По настоянию ректора началась переаттестация кадров в научном отделе. Некоторых сотрудников, действительно нерадивых, уволили. Кто-то, от кого тоже следовало освободиться, сумел найти подход к ректору и уцелел. Скандал возник в связи с неким Дико. Он числился в научном отделе, но на службе не появлялся. Я его и в глаза никогда не видел. Прежний ректор Пересыпкин велел мне не беспокоиться о трудовой дисциплине Дико. Тот, мол, специализируется на проведении общественных форумов, вне рамок ДА, пусть и продолжает.
Романовского такая ситуация не устроила, тем более что он, как оказалось, знал Дико по прошлой жизни и за что-то его очень не любил. Гнев обрушил прежде всего на меня, как, мол, допускаю такое безобразие? Мы попытались Дико уволить, но оказалось, что это сделать непросто. Дико забросал письмами министра иностранных дел и другие высокие инстанции, понося Романовского на чем свет стоит, называя его «ретроградом, бездарностью, профаном в науке» и т. п. Одновременно подал на Дипакадемию в суд за нарушение законодательства и выиграл тяжбу. Романовского оштрафовали. Уволился Дико гораздо позднее и по собственной воле.
В целом переаттестация мало что дала, ни структура научного отдела, ни его деятельность по-прежнему никого не удовлетворяли. Сотрудники эпизодически готовили аналитические справки для МИДа, также эпизодически проводили научные мероприятия (конференции и семинары). Вот, пожалуй, и все. В основном же каждый занимался личными делами. Один превратил кабинет в коммерческий офис. Нанятые им на собственные деньги секретарши с утра до вечера вели по телефону распродажу товаров со склада. Другой месяцами пропадал в загранпоездках. Третий просто гулял. Как-то я заинтересовался, почему отсутствует молодая сотрудница, позвонил ей домой. Трубку снимает мама, и на просьбу позвать дочь к телефону откровенно сообщает:
– А ее нет, она на пляже.
Звоню еще одной сотруднице. Та, оказывается, в бассейне. Были и такие, которые, числясь в Дипакадемии, на самом деле трудились в других организациях – банках, турфирмах, частных вузах. Выяснилось, например, что скромный, застенчивый, немножко даже подобострастный рядовой сотрудник нашего научного отдела ведет вторую жизнь, в которой он могущественный, авторитарный и очень высокооплачиваемый декан частного университета. Но этот хоть был связан со сферой образования и науки.

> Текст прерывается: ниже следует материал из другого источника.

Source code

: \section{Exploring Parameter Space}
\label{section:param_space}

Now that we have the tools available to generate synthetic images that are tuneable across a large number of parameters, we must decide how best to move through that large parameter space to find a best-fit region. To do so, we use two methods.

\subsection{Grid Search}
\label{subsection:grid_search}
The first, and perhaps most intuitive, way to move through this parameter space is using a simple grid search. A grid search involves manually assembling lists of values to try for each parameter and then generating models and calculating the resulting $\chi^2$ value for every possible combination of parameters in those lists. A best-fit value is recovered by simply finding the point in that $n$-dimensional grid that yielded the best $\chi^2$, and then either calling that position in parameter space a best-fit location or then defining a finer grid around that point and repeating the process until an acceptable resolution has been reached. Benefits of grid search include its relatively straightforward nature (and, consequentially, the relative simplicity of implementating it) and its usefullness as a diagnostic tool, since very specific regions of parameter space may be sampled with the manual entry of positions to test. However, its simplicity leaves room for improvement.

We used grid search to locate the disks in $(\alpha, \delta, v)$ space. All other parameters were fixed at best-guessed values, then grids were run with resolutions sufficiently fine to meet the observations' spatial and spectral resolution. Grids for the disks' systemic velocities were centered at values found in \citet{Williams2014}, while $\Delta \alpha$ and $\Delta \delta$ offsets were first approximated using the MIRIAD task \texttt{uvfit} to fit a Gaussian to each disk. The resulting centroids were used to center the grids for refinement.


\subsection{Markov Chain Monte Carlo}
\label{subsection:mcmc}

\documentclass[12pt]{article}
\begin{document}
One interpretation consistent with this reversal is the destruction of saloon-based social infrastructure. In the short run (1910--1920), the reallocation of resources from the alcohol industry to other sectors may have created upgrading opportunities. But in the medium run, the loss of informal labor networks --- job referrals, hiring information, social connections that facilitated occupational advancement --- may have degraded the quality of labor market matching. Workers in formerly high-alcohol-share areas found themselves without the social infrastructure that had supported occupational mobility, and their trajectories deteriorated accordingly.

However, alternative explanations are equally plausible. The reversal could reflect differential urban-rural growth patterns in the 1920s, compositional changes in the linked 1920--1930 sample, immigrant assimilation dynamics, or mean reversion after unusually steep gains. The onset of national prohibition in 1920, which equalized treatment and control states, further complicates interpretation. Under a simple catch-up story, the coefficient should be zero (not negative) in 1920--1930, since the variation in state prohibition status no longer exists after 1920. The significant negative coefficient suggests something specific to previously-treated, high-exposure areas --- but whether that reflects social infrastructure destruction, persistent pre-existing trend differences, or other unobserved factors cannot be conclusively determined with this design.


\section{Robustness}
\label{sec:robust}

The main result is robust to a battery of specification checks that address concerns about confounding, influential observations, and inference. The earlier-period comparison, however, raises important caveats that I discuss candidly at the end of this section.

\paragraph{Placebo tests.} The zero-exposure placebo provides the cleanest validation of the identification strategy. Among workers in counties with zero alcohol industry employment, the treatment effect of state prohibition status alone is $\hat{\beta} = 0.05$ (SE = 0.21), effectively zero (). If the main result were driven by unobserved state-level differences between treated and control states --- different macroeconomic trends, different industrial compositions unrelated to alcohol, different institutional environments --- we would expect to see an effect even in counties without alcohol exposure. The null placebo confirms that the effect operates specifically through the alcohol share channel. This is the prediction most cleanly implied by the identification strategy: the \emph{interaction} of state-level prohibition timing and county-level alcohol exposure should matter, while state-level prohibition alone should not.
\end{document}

В конце концов у меня возникла идея, поддержанная Романовским, упразднить научно-исследовательский отдел (НИО) и создать новую научную структуру – институт. Такой «маневр» позволял на законных основаниях избавиться от балласта и попытаться сформировать дееспособный коллектив, нацеленный на решение серьезных задач.
На создание института ушел почти год. К объективным трудностям примешивались сугубо субъективные. Так, проректор по кадрам Ашихмин регулярно терял передававшийся ему пакет документов по институту. Первый проректор Кузнецов не терял документы, но держал их месяцами, а потом возвращал с требованиями коренной переделки. Он также настоял, что по уставу директором института может быть только проректор по науке. Иначе, заявлял Кузнецов, директор будет пытаться вывести институт из-под контроля ректората и вообще «украсть» его у Дипакадемии.